岩田寛(33=フリー)が、フジサンケイ・クラシックでついにツアー初優勝を果たした。手にしていたパターは、9年間使い続けてきたオデッセイの2ボールブレードホワイトホット。最も近くで岩田の苦闘を見つめてきた「相棒」だ。

 完璧主義者ゆえに、かつては自分で自分を追い詰めて精神的に崩れるタイプだった岩田は「10メートルをガンガン決めていたかと思えば、1メートルからも4パットする」と評されていた。ある時、やはりショートパットを外し続けた岩田は、怒りのあまりこの「相棒」のシャフトを、ひざを使って真っ二つに折ってしまった。
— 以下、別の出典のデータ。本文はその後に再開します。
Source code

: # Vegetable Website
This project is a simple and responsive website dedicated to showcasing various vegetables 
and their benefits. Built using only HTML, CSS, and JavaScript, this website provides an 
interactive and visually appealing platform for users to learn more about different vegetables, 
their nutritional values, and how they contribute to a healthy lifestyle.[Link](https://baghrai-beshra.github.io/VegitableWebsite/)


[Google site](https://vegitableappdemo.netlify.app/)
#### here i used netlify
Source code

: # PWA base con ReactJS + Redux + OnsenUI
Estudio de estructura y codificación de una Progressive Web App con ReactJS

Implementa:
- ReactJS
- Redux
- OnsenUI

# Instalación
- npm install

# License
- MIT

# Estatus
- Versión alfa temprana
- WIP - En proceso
 そして同行スタッフに「もう、ヘッドも捨てておいて」と言い放ち、会場を後にした。しかし宿舎に戻る乗用車の中で、岩田は徐々に落ち着かない様子になった。そしてついに「やっぱり、あのパターをまた使いたい」と漏らした。そんなことだろうと、スタッフは本人にばれないように、こっそりとパターのヘッドを持ち帰っていた。手際良くシャフト交換の手配も済まされていた「相棒」は、再び岩田の手に戻った。

 6年前のフジサンケイでは、プレーオフで1メートルを決められずに敗れたが、今回は1・5メートルのバーディーパットをしっかり沈めて勝った。時には岩田の感情を受け止め、無数の傷がついたパターヘッドが、優勝のカップに向けてしっかりとボールを押し出した。最後の最後で岩田の支えになったのは、やはり「相棒」だった。

 岩田と「相棒」の初優勝の報には、深夜の米国のホテルで触れた。米ツアーのプレーオフシリーズを戦う松山英樹を取材している。大学の先輩岩田を慕う松山も、やはりパターを変えないタイプだ。1週間前のドイツ銀行選手権の直前に、ちょうどパターの話題になった。スコッティ・キャメロンのピンタイプ。いつからこのモデルを使っているのかと聞くと「生まれた時からかなあ」といたずらっぽく笑う。「でもホント変えてないっすね。悪い時に変えても、新しいパターが自分に合っているか分からない。いい時は変える必要を感じない。だから結局変えないんすよ」。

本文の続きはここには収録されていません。